Rockne Stadium
- Full name: Knute Rockne Stadium
- Address: 1117 South Central Avenue Chicago, Illinois United States
- Coordinates: 41°52′01″N 87°45′48″W﻿ / ﻿41.8669°N 87.7632°W
- Owner: Chicago Public Schools
- Operator: Chicago Public Schools
- Type: Stadium
- Current use: Football, track and field
- Public transit: 12 (at Central & Fillmore); 305 (at Roosevelt Rd & Central Ave)

Construction
- Renovated: 2007, 2022–2024

Tenant
- Chicago Public League; ;

= Rockne Stadium =

Rockne Stadium is a stadium in Chicago, Illinois. It is one of seven stadiums operated by Chicago Public Schools, which play host to Chicago Public League sporting events.

The property that the stadium occupies is 8.5 acre. By 2022, the facility was being used for 1,000 games each year.

The stadium was renovated in 2007, after reaching a poor state of repair.
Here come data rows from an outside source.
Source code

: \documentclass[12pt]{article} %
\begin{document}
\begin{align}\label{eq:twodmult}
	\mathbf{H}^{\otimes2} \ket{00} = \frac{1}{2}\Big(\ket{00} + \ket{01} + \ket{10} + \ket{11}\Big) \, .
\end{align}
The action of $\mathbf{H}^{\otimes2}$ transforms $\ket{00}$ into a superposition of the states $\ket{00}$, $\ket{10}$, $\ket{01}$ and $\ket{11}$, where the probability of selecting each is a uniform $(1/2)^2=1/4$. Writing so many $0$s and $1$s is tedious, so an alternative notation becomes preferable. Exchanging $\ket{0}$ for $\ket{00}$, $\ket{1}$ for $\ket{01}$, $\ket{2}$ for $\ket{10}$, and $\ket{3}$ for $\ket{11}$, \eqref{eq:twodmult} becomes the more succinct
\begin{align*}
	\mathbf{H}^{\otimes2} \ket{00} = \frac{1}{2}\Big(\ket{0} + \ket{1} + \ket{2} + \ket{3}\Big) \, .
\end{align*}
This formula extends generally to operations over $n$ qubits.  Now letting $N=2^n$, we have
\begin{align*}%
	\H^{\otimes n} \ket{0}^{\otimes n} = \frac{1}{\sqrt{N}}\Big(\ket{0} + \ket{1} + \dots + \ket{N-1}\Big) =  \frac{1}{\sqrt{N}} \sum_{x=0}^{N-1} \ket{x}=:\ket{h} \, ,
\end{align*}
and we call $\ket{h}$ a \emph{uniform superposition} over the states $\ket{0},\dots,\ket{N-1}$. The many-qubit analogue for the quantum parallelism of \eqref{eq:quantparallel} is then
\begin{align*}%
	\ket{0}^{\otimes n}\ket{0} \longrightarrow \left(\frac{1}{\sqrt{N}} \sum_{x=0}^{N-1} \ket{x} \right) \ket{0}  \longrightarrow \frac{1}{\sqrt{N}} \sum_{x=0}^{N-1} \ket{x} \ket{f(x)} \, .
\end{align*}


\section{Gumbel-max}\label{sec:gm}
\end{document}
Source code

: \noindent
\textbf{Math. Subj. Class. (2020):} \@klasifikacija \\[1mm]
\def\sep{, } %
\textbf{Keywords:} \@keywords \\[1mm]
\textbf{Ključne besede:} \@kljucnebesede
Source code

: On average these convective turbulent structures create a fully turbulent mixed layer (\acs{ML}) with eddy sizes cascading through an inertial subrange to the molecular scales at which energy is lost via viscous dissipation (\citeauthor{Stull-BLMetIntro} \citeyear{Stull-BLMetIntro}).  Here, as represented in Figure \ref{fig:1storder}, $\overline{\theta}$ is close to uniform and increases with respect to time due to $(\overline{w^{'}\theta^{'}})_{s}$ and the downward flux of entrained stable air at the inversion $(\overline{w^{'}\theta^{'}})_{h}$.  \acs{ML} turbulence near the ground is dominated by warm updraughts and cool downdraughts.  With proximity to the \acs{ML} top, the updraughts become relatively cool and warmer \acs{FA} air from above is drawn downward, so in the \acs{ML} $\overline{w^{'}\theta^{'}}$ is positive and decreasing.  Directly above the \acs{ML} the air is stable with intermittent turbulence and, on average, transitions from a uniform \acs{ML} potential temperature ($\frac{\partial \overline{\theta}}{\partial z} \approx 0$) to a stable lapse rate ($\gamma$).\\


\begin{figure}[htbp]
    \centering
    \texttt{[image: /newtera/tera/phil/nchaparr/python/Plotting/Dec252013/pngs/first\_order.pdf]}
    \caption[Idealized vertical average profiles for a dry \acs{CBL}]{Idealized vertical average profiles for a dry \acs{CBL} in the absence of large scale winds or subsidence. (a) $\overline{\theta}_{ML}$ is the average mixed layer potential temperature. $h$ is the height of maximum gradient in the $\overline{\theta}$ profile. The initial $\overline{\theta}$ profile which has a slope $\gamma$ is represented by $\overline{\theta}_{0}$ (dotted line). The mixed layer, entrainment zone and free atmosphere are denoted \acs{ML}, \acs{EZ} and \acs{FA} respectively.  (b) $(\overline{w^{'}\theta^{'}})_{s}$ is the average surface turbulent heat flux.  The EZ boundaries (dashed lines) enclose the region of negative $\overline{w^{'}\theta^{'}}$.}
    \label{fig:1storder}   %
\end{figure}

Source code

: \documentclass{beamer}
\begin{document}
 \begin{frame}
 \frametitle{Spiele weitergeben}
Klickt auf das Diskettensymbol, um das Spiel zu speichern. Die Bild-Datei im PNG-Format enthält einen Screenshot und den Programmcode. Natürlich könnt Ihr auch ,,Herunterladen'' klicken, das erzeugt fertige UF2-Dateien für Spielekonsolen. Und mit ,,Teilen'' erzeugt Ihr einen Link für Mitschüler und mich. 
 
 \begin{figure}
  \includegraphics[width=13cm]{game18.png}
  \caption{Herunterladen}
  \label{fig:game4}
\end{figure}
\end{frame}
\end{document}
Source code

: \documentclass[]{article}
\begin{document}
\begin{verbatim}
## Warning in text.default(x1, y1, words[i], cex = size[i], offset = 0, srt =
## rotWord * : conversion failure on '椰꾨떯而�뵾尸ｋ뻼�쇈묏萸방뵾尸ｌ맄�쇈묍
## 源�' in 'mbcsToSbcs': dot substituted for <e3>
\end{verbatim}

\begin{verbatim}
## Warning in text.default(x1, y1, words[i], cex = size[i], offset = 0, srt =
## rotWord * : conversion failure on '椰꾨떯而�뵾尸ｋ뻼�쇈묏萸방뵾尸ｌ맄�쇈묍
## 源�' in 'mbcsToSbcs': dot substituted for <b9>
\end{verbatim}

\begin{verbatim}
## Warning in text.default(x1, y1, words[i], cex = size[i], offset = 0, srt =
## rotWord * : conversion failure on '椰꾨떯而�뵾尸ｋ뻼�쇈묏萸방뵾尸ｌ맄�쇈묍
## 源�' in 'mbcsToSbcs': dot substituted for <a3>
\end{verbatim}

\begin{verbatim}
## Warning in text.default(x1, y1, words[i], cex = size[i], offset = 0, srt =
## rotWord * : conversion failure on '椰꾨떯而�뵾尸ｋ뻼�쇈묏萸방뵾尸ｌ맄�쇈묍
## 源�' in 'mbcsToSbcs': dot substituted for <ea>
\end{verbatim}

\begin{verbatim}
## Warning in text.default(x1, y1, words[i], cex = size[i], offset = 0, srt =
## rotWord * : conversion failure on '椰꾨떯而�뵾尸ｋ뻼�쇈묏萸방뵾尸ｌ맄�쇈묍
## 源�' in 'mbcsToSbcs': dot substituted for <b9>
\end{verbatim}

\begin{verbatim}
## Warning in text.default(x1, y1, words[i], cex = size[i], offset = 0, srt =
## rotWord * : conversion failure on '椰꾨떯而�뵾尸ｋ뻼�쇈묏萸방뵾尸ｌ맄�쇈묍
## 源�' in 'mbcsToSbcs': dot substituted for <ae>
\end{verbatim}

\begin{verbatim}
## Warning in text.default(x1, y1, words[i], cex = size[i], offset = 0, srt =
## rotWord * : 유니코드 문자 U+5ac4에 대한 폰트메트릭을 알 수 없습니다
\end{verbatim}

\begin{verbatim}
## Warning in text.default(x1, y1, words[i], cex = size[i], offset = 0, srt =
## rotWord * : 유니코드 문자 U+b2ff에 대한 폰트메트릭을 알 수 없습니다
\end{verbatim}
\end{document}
During that renovation, lighting was first installed so that the venue could host night games. From 2022 through 2024, the stadium underwent a two-phase $10 million renovation. The first phase replaced the grass field at the stadium (which was in poor condition) with an artificial turf, and also replaced the running-track with a new eight-lane track surface. The second phase of the renovations overhauled the locker rooms and bathrooms, upgraded the scoreboard and lighting, added a concessions stand, and added a parking lot. The first phase broke ground in 2022, and the final phase broke ground in 2023. The final phase was completed in 2024.